DATASET EXTRACT Start Marker
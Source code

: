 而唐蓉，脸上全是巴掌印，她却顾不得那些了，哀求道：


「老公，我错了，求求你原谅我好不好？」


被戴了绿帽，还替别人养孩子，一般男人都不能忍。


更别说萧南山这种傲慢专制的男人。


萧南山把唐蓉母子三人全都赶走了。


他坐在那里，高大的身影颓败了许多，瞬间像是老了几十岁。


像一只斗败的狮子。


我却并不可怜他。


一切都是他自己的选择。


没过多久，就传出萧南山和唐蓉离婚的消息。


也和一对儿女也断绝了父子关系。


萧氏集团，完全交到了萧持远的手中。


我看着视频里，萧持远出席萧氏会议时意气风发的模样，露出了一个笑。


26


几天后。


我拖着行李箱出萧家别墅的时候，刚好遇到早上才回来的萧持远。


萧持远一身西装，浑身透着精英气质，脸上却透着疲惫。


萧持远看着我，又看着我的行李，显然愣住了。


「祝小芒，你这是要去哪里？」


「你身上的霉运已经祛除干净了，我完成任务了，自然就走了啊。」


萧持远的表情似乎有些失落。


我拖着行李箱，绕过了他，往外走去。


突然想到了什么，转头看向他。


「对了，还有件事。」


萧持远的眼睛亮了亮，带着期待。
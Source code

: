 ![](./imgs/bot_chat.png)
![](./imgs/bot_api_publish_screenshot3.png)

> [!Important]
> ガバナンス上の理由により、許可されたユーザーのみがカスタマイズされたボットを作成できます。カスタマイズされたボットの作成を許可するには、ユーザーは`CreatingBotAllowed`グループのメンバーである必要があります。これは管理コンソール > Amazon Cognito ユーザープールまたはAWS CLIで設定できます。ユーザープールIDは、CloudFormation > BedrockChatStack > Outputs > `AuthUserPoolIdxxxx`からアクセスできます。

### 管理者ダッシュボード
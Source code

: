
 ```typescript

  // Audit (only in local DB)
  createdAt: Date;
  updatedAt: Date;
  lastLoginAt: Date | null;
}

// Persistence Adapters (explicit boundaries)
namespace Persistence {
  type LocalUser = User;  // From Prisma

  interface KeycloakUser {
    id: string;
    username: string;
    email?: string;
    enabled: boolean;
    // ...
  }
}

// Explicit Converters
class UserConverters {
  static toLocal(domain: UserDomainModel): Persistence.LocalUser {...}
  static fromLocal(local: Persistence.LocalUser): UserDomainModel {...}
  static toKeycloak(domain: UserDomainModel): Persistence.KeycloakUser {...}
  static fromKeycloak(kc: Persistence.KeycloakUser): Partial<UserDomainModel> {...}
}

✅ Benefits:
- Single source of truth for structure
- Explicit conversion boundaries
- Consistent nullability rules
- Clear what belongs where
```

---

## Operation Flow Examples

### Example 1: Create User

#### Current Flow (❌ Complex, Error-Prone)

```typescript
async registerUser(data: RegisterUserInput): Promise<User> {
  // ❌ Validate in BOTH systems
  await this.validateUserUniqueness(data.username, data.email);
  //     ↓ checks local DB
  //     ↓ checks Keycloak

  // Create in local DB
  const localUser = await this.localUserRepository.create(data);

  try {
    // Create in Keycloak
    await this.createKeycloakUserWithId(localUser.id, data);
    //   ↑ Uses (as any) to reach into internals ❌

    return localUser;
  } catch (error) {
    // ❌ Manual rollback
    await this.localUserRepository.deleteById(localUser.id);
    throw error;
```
DATASET EXTRACT End Marker
DATASET EXTRACT Start Marker
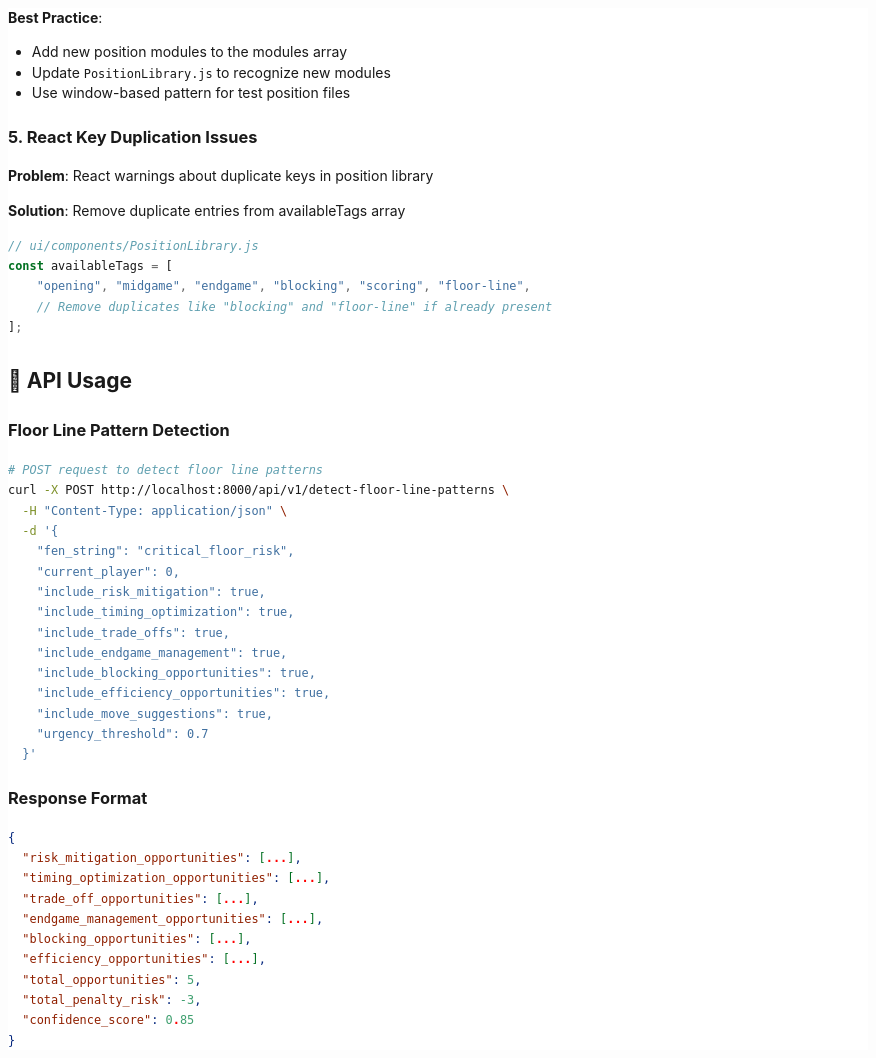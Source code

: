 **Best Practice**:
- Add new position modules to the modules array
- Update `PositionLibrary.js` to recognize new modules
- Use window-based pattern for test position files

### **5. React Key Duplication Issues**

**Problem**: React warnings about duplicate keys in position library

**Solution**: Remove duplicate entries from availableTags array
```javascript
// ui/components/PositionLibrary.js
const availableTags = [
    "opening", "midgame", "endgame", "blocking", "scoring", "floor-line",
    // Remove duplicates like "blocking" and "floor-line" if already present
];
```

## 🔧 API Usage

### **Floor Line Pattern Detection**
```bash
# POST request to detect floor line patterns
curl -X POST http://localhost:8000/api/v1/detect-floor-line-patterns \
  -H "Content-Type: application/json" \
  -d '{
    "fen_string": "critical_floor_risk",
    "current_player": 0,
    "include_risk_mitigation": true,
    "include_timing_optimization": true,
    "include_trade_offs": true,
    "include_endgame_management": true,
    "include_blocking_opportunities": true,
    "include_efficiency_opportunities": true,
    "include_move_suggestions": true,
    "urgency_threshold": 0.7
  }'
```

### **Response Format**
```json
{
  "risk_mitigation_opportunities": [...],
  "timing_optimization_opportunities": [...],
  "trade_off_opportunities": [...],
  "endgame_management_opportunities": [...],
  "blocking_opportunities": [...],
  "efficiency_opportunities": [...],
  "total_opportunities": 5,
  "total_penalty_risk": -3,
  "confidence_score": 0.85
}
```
DATASET EXTRACT End Marker
The result should be every line that contains "await", copied from the entries.

  await this.validateUserUniqueness(data.username, data.email);
  const localUser = await this.localUserRepository.create(data);
    await this.createKeycloakUserWithId(localUser.id, data);
    await this.localUserRepository.deleteById(localUser.id);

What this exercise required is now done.